Changing variable class

Occasionally the class of variable defined in the /wiki/spaces/DSDEV/pages/12943489 may not be the format required for the DataSHIELD function. The examples below give a summary of potential function errors when the input variable is of the wrong class.

 Click here to read more....

Integer

If a variable is defined as an integer in valueType in the Variables tab and category levels are named in the Categories tab, when the table is read into R it will automatically assigned as a factor. Some DataSHIELD functions will not accept a factor, it will be necessary to coerce it to an appropriate class after the data has been read into R. More information on this can be found in Changing variable class for use in a DataSHIELD function.

Numeric

If a numeric variable contains anything other than digits, for example if it contains:

  • decimals
  • negative numbers
  • absolutely nothing at all (in csv files this means 2 consecutive commas)
  • NAs (commonly used to denote missing values)

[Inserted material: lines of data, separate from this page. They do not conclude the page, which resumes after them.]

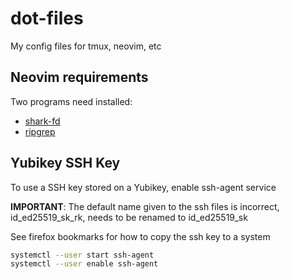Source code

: # dot-files
My config files for tmux, neovim, etc

## Neovim requirements
Two programs need installed:

- [shark-fd](https://github.com/sharkdp/fd)
- [ripgrep](https://github.com/BurntSushi/ripgrep)

## Yubikey SSH Key
To use a SSH key stored on a Yubikey, enable ssh-agent service

**IMPORTANT**: The default name given to the ssh files is incorrect, id_ed25519_sk_rk, needs to be renamed to id_ed25519_sk

See firefox bookmarks for how to copy the ssh key to a system
```bash
systemctl --user start ssh-agent
systemctl --user enable ssh-agent
```

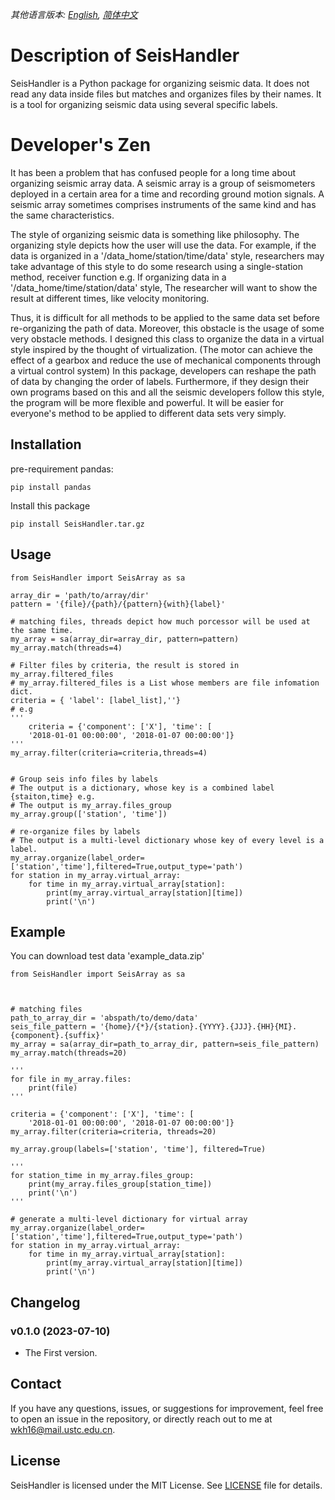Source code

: *其他语言版本: [English](README.md), [简体中文](README.zh-CN.md)*

# Description of SeisHandler

SeisHandler is a Python package for organizing seismic data.
It does not read any data inside files but matches and organizes
files by their names. It is a tool for organizing seismic data using
several specific labels.

# Developer's Zen

It has been a problem that has confused people for a long time about organizing seismic array data. A seismic array is a group of seismometers deployed in a certain area for a time and recording ground motion signals. A seismic array sometimes comprises instruments of the same kind and has the same characteristics.

The style of organizing seismic data is something like philosophy. The organizing style depicts how the user will use the data. For example, if the data is organized in a '/data_home/station/time/data' style,
researchers may take advantage of this style to do some research using a single-station method, receiver function e.g.
If organizing data in a '/data_home/time/station/data' style,
The researcher will want to show the result at different times, like velocity monitoring.

Thus, it is difficult for all methods to be applied to the same data set before re-organizing the path of data. Moreover, this obstacle is the usage of some very obstacle methods. I designed this class to
organize the data in a virtual style inspired by the thought of virtualization.
(The motor can achieve the effect of a gearbox and reduce the use of mechanical components through a virtual control
system)
In this package, developers can reshape the path of data by changing the order of labels. Furthermore, if they design their own programs based on this and all the seismic developers follow this style, the program will be more flexible and powerful. It will be easier
for everyone's method to be applied to different data sets very simply.

## Installation

pre-requirement pandas:

```
pip install pandas
```

Install this package

```
pip install SeisHandler.tar.gz
```

## Usage

```
from SeisHandler import SeisArray as sa

array_dir = 'path/to/array/dir'
pattern = '{file}/{path}/{pattern}{with}{label}'

# matching files, threads depict how much porcessor will be used at the same time.
my_array = sa(array_dir=array_dir, pattern=pattern)
my_array.match(threads=4)

# Filter files by criteria, the result is stored in my_array.filtered_files
# my_array.filtered_files is a List whose members are file infomation dict.
criteria = { 'label': [label_list],''}
# e.g 
''' 
    criteria = {'component': ['X'], 'time': [
    '2018-01-01 00:00:00', '2018-01-07 00:00:00']}
'''
my_array.filter(criteria=criteria,threads=4)


# Group seis info files by labels
# The output is a dictionary, whose key is a combined label {staiton,time} e.g.
# The output is my_array.files_group
my_array.group(['station', 'time'])

# re-organize files by labels
# The output is a multi-level dictionary whose key of every level is a label.
my_array.organize(label_order=['station','time'],filtered=True,output_type='path')
for station in my_array.virtual_array:
    for time in my_array.virtual_array[station]:
        print(my_array.virtual_array[station][time])
        print('\n')
```

## Example

You can download test data 'example_data.zip'

```
from SeisHandler import SeisArray as sa



# matching files
path_to_array_dir = 'abspath/to/demo/data'
seis_file_pattern = '{home}/{*}/{station}.{YYYY}.{JJJ}.{HH}{MI}.{component}.{suffix}'
my_array = sa(array_dir=path_to_array_dir, pattern=seis_file_pattern)
my_array.match(threads=20)

'''
for file in my_array.files:
    print(file)
'''

criteria = {'component': ['X'], 'time': [
    '2018-01-01 00:00:00', '2018-01-07 00:00:00']}
my_array.filter(criteria=criteria, threads=20)

my_array.group(labels=['station', 'time'], filtered=True)

'''
for station_time in my_array.files_group:
    print(my_array.files_group[station_time])
    print('\n')
'''

# generate a multi-level dictionary for virtual array
my_array.organize(label_order=['station','time'],filtered=True,output_type='path')
for station in my_array.virtual_array:
    for time in my_array.virtual_array[station]:
        print(my_array.virtual_array[station][time])
        print('\n')
```

## Changelog

### v0.1.0 (2023-07-10)

- The First version.

## Contact

If you have any questions, issues, or suggestions for improvement,
feel free to open an issue in the repository,
or directly reach out to me at wkh16@mail.ustc.edu.cn.

## License

SeisHandler is licensed under the MIT License. See [LICENSE](LICENSE) file for details.


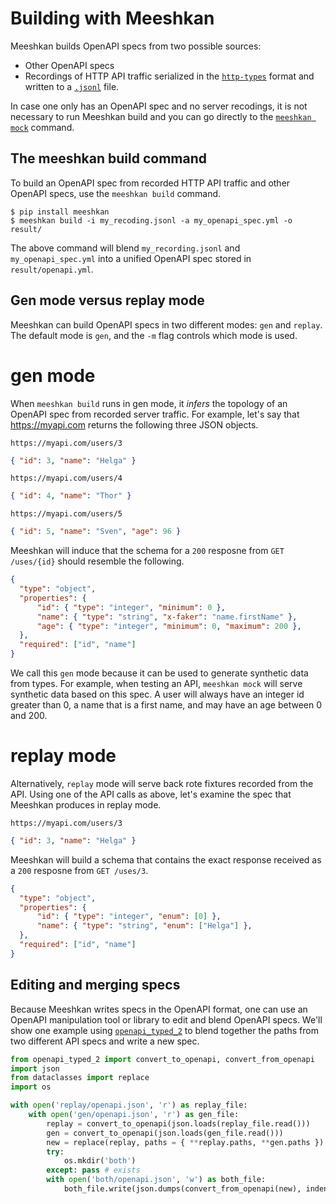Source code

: # Building with Meeshkan

Meeshkan builds OpenAPI specs from two possible sources:
- Other OpenAPI specs
- Recordings of HTTP API traffic serialized in the [`http-types`](https://github.com/meeshkan/http-types) format and written to a [`.jsonl`](https://jsonlines.org) file.

In case one only has an OpenAPI spec and no server recodings, it is not necessary to run Meeshkan build and you can go directly to the [`meeshkan mock`](./MOCK.md) command.

## The meeshkan build command

To build an OpenAPI spec from recorded HTTP API traffic and other OpenAPI specs, use the `meeshkan build` command.

```
$ pip install meeshkan
$ meeshkan build -i my_recoding.jsonl -a my_openapi_spec.yml -o result/
```

The above command will blend `my_recording.jsonl` and `my_openapi_spec.yml` into a unified OpenAPI spec stored in `result/openapi.yml`.

## Gen mode versus replay mode

Meeshkan can build OpenAPI specs in two different modes: `gen` and `replay`.  The default mode is `gen`, and the `-m` flag controls which mode is used.

# gen mode

When `meeshkan build` runs in gen mode, it _infers_ the topology of an OpenAPI spec from recorded server traffic. For example, let's say that https://myapi.com returns the following three JSON objects.

`https://myapi.com/users/3`
```json
{ "id": 3, "name": "Helga" }
```

`https://myapi.com/users/4`
```json
{ "id": 4, "name": "Thor" }
```

`https://myapi.com/users/5`
```json
{ "id": 5, "name": "Sven", "age": 96 }
```

Meeshkan will induce that the schema for a `200` resposne from `GET /uses/{id}` should resemble the following.

```json
{
  "type": "object",
  "properties": {
      "id": { "type": "integer", "minimum": 0 },
      "name": { "type": "string", "x-faker": "name.firstName" },
      "age": { "type": "integer", "minimum": 0, "maximum": 200 },
  },
  "required": ["id", "name"]
}
```

We call this `gen` mode because it can be used to generate synthetic data from types. For example, when testing an API, `meeshkan mock` will serve synthetic data based on this spec.  A user will always have an integer id greater than 0, a name that is a first name, and may have an age between 0 and 200.

# replay mode

Alternatively, `replay` mode will serve back rote fixtures recorded from the API.  Using one of the API calls as above, let's examine the spec that Meeshkan produces in replay mode.

`https://myapi.com/users/3`
```json
{ "id": 3, "name": "Helga" }
```

Meeshkan will build a schema that contains the exact response received as a `200` resposne from `GET /uses/3`.

```json
{
  "type": "object",
  "properties": {
      "id": { "type": "integer", "enum": [0] },
      "name": { "type": "string", "enum": ["Helga"] },
  },
  "required": ["id", "name"]
}
```

## Editing and merging specs

Because Meeshkan writes specs in the OpenAPI format, one can use an OpenAPI manipulation tool or library to edit and blend OpenAPI specs.  We'll show one example using [`openapi_typed_2`](https://github.com/meeshkan/openapi_typed_2) to blend together the paths from two different API specs and write a new spec.

```python
from openapi_typed_2 import convert_to_openapi, convert_from_openapi
import json
from dataclasses import replace
import os

with open('replay/openapi.json', 'r') as replay_file:
    with open('gen/openapi.json', 'r') as gen_file:
        replay = convert_to_openapi(json.loads(replay_file.read()))
        gen = convert_to_openapi(json.loads(gen_file.read()))
        new = replace(replay, paths = { **replay.paths, **gen.paths })
        try:
            os.mkdir('both')
        except: pass # exists
        with open('both/openapi.json', 'w') as both_file:
            both_file.write(json.dumps(convert_from_openapi(new), indent=2))
```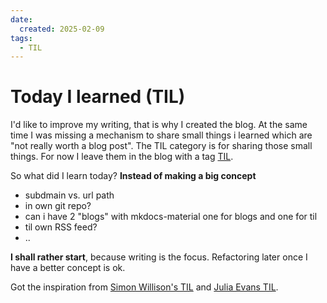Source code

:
 ```yaml
---
date:
  created: 2025-02-09
tags:
  - TIL
---
```

# Today I learned (TIL)

I'd like to improve my writing, that is why I created the blog. At the same time I was missing a mechanism to share small things i learned which are "not really worth a blog post".
The TIL category is for sharing those small things. For now I leave them in the blog with a tag [TIL](../tags/#tag:til).

So what did I learn today? **Instead of making a big concept**

- subdmain vs. url path
- in own git repo?
- can i have 2 "blogs" with mkdocs-material one for blogs and one for til
- til own RSS feed?
- ..

**I shall rather start**, because writing is the focus. Refactoring later once I have a better concept is ok.

Got the inspiration from [Simon Willison's TIL](https://github.com/simonw/til) and [Julia Evans TIL](https://jvns.ca/til/).
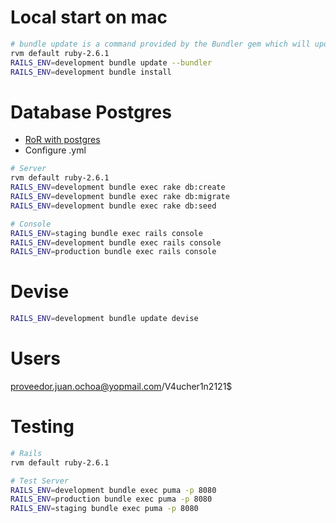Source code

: # Local start on mac

```sh
# bundle update is a command provided by the Bundler gem which will update all your gem dependencies to their latest versions. Providing you have a Gemfile.lock pre-existing, running bundle install will only install the versions specified in the Gemfile.lock and will complain that you have incompatible versions:
rvm default ruby-2.6.1
RAILS_ENV=development bundle update --bundler
RAILS_ENV=development bundle install

```

# Database Postgres

- [RoR with postgres](https://www.digitalocean.com/community/tutorials/how-to-use-postgresql-with-your-ruby-on-rails-application-on-ubuntu-18-04)
- Configure .yml

```sh
# Server
rvm default ruby-2.6.1
RAILS_ENV=development bundle exec rake db:create
RAILS_ENV=development bundle exec rake db:migrate
RAILS_ENV=development bundle exec rake db:seed

# Console
RAILS_ENV=staging bundle exec rails console
RAILS_ENV=development bundle exec rails console
RAILS_ENV=production bundle exec rails console
```

# Devise

```sh
RAILS_ENV=development bundle update devise

```

# Users

proveedor.juan.ochoa@yopmail.com/V4ucher1n2121$


# Testing
```sh
# Rails
rvm default ruby-2.6.1

# Test Server
RAILS_ENV=development bundle exec puma -p 8080
RAILS_ENV=production bundle exec puma -p 8080
RAILS_ENV=staging bundle exec puma -p 8080

```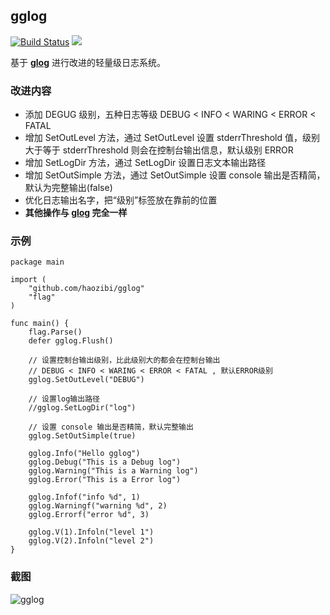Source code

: ## gglog

[![Build Status](https://travis-ci.org/haozibi/gglog.svg?branch=master)](https://travis-ci.org/haozibi/gglog) ![](https://img.shields.io/badge/language-go-red.svg)

基于 **[glog](https://github.com/golang/glog)** 进行改进的轻量级日志系统。

### 改进内容

* 添加 DEGUG 级别，五种日志等级 DEBUG < INFO < WARING < ERROR < FATAL
* 增加 SetOutLevel 方法，通过 SetOutLevel 设置 stderrThreshold 值，级别大于等于 stderrThreshold 则会在控制台输出信息，默认级别 ERROR
* 增加 SetLogDir 方法，通过 SetLogDir 设置日志文本输出路径
* 增加 SetOutSimple 方法，通过 SetOutSimple 设置 console 输出是否精简，默认为完整输出(false)
* 优化日志输出名字，把“级别”标签放在靠前的位置
* **其他操作与 [glog](https://github.com/golang/glog) 完全一样**

### 示例
```
package main

import (
    "github.com/haozibi/gglog"
    "flag"
)

func main() {
    flag.Parse()
    defer gglog.Flush()

    // 设置控制台输出级别，比此级别大的都会在控制台输出
    // DEBUG < INFO < WARING < ERROR < FATAL , 默认ERROR级别
    gglog.SetOutLevel("DEBUG")
    
    // 设置log输出路径
    //gglog.SetLogDir("log")
    
    // 设置 console 输出是否精简，默认完整输出
    gglog.SetOutSimple(true)

    gglog.Info("Hello gglog")
    gglog.Debug("This is a Debug log")
    gglog.Warning("This is a Warning log")
    gglog.Error("This is a Error log")

    gglog.Infof("info %d", 1)
    gglog.Warningf("warning %d", 2)
    gglog.Errorf("error %d", 3)

    gglog.V(1).Infoln("level 1")
    gglog.V(2).Infoln("level 2")
}
```

### 截图

![gglog](https://ooo.0o0.ooo/2016/12/01/583fca29a4557.png)
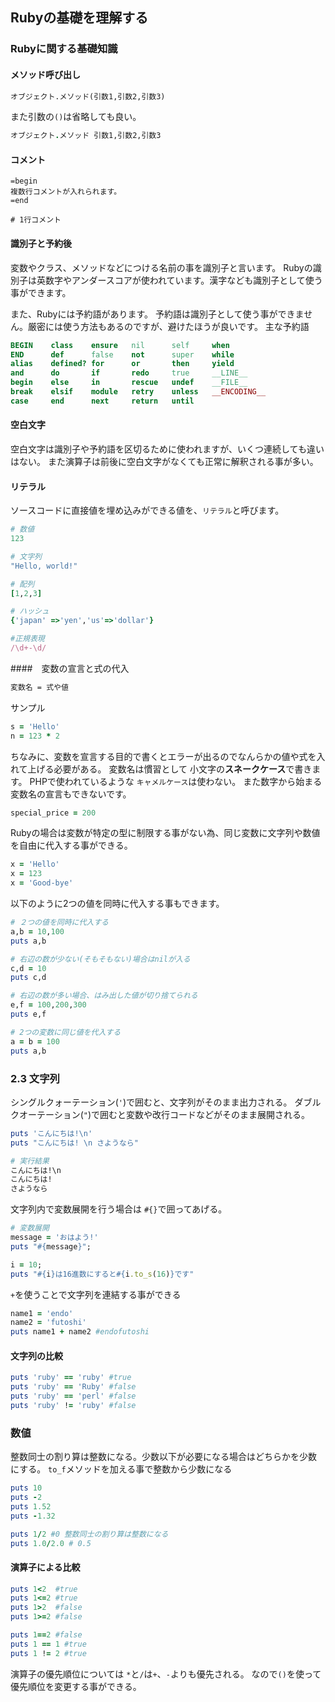 ## Rubyの基礎を理解する

### Rubyに関する基礎知識

#### メソッド呼び出し

```md
オブジェクト.メソッド(引数1,引数2,引数3)
```

また引数の`()`は省略しても良い。

```ruby 
オブジェクト.メソッド 引数1,引数2,引数3 
```

#### コメント

```
=begin
複数行コメントが入れられます。
=end

# 1行コメント
```

#### 識別子と予約後

変数やクラス、メソッドなどにつける名前の事を識別子と言います。
Rubyの識別子は英数字やアンダースコアが使われています。漢字なども識別子として使う事ができます。

また、Rubyには予約語があります。
予約語は識別子として使う事ができません。厳密には使う方法もあるのですが、避けたほうが良いです。
主な予約語

```ruby
BEGIN    class    ensure   nil      self     when
END      def      false    not      super    while
alias    defined? for      or       then     yield
and      do       if       redo     true     __LINE__
begin    else     in       rescue   undef    __FILE__
break    elsif    module   retry    unless   __ENCODING__
case     end      next     return   until
```

#### 空白文字

空白文字は識別子や予約語を区切るために使われますが、いくつ連続しても違いはない。
また演算子は前後に空白文字がなくても正常に解釈される事が多い。

#### リテラル

ソースコードに直接値を埋め込みができる値を、`リテラル`と呼びます。

```ruby
# 数値
123

# 文字列
"Hello, world!"

# 配列
[1,2,3]

# ハッシュ
{'japan' =>'yen','us'=>'dollar'} 

#正規表現
/\d+-\d/
```
####　変数の宣言と式の代入

```sh
変数名 = 式や値
```

サンプル

```rb
s = 'Hello'
n = 123 * 2
```

ちなみに、変数を宣言する目的で書くとエラーが出るのでなんらかの値や式を入れて上げる必要がある。
変数名は慣習として 小文字の**スネークケース**で書きます。
PHPで使われているような `キャメルケース`は使わない。
また数字から始まる変数名の宣言もできないです。

```rb
special_price = 200
```

Rubyの場合は変数が特定の型に制限する事がない為、同じ変数に文字列や数値を自由に代入する事ができる。

```rb
x = 'Hello'
x = 123
x = 'Good-bye'
```

以下のように2つの値を同時に代入する事もできます。

```rb
# ２つの値を同時に代入する
a,b = 10,100
puts a,b

# 右辺の数が少ない(そもそもない)場合はnilが入る
c,d = 10
puts c,d

# 右辺の数が多い場合、はみ出した値が切り捨てられる
e,f = 100,200,300
puts e,f

# 2つの変数に同じ値を代入する
a = b = 100
puts a,b
```

### 2.3 文字列

シングルクォーテーション(`'`)で囲むと、文字列がそのまま出力される。
ダブルクオーテーション(`"`)で囲むと変数や改行コードなどがそのまま展開される。

```rb
puts 'こんにちは!\n'
puts "こんにちは! \n さようなら"

# 実行結果
こんにちは!\n
こんにちは!
さようなら
```

文字列内で変数展開を行う場合は `#{}`で囲ってあげる。

```rb
# 変数展開
message = 'おはよう!'
puts "#{message}";

i = 10;
puts "#{i}は16進数にすると#{i.to_s(16)}です"
```

`+`を使うことで文字列を連結する事ができる


```rb
name1 = 'endo'
name2 = 'futoshi'
puts name1 + name2 #endofutoshi
```

#### 文字列の比較

```rb
puts 'ruby' == 'ruby' #true
puts 'ruby' == 'Ruby' #false
puts 'ruby' == 'perl' #false
puts 'ruby' != 'ruby' #false
```

### 数値

整数同士の割り算は整数になる。少数以下が必要になる場合はどちらかを少数にする。
`to_f`メソッドを加える事で整数から少数になる

```rb
puts 10
puts -2
puts 1.52
puts -1.32

puts 1/2 #0 整数同士の割り算は整数になる
puts 1.0/2.0 # 0.5
```

#### 演算子による比較

```rb
puts 1<2  #true
puts 1<=2 #true
puts 1>2  #false
puts 1>=2 #false

puts 1==2 #false
puts 1 == 1 #true
puts 1 != 2 #true
```

演算子の優先順位については `*`と`/`は`+`、`-`よりも優先される。
なので`()`を使って優先順位を変更する事ができる。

it will be converted into a character or logical variable when imported into R from Opal. If the DataSHIELD function requires a numeric variable, you will need to coerce the variable using the ds.asNumeric function. More information on this can be found in Changing variable class for use in a DataSHIELD function.

In the example below, the variable named cens - a censoring indicator for a survival model (1=died, 0=censored) - has been read into R. If you declare these as the names of the two levels of the variable in the categories tab of the /wiki/spaces/DSDEV/pages/12943489, it will then automatically be read in as a factor.

But if you want to use this variable as the outcome in a generalized linear model to analyse survival (e.g. a piecewise exponential regression model) it cannot be used as a factor - it has to be a numeric. It is possible to coerce variables into the class required for analysis. This is illustrated in the following example that coerces factor variables into numeric variables.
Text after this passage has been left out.